Kern, Emily Margaret (Author)
Milam, Erika Lorraine (Advisor)
Gordin, Michael D. (Advisor)
From approximately 1800 until 1950, most evolutionists—as well as anatomists, philologists, and other men of science—agreed that the human race began in Asia (with the notable exception of Charles Darwin, who preferred Africa). Since the 1950s, however, essentially all paleoanthropologists have agreed that Homo sapiens evolved on the African continent. In my dissertation, I trace the intellectual and cultural genealogies of the 'out of Asia' and 'out of Africa' hypotheses of the geographic origins of humanity, framing both as sites for making knowledge claims about race, identity, human equality, and the history of humankind. In explaining this transition, I track the problem of human origins through diverse contexts, including nineteenth century theories of race and language, early twentieth century expeditions for the "missing link" in Java and Mongolia, interwar geological surveys in Kenya and Tanzania, and UNESCO's postwar quest to define a deracialized, unified, and peaceful humanity. The history of paleoanthropology has been strongly influenced by studies of material culture, and the methodological turn towards studying the creation of fossils as scientific objects – a methodological choice that renders invisible the theoretical frameworks that underpinned the acquisition and interpretation of the fossils. By elucidating the theoretical frameworks that guided where expeditions went, how research funds were distributed, and how fragmentary evidence was interpreted in a variety of ways, I offer a radically new interpretation of the history of paleoanthropology in the past two centuries. While grounded in the history of science, my study also intervenes in the study and practice of global history.
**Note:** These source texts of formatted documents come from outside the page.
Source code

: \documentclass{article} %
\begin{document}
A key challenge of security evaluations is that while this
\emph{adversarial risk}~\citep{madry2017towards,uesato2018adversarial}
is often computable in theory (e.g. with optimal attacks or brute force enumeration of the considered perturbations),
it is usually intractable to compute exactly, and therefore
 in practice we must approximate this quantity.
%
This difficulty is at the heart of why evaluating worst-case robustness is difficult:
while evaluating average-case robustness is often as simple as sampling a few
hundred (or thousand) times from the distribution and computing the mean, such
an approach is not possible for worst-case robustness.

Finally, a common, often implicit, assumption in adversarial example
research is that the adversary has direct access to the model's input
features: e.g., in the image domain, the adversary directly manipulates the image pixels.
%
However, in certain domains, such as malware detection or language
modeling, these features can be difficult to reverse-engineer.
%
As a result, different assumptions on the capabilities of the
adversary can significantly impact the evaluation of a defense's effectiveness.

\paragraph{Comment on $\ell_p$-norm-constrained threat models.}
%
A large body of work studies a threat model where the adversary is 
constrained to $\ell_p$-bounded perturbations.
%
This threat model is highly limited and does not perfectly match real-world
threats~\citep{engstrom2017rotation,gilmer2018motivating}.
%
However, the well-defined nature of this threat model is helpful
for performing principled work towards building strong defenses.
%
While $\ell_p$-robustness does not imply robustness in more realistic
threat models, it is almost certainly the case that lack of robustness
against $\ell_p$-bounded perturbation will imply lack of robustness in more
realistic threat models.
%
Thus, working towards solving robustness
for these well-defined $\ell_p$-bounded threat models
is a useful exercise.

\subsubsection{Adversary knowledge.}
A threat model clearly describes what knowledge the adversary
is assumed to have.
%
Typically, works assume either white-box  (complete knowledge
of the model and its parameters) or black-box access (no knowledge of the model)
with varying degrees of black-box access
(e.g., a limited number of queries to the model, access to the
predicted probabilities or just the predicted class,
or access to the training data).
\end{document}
Scientific efforts to make sense of human diversity and the natural history of the human species have been fundamentally shaped by the process of globalization over the past five hundred years. At the same time, I remain attentive to the reciprocal interactions between global or world history and paleoanthropology, which has been an important, if not always critically deployed, resource for global and world historians since the 1960s.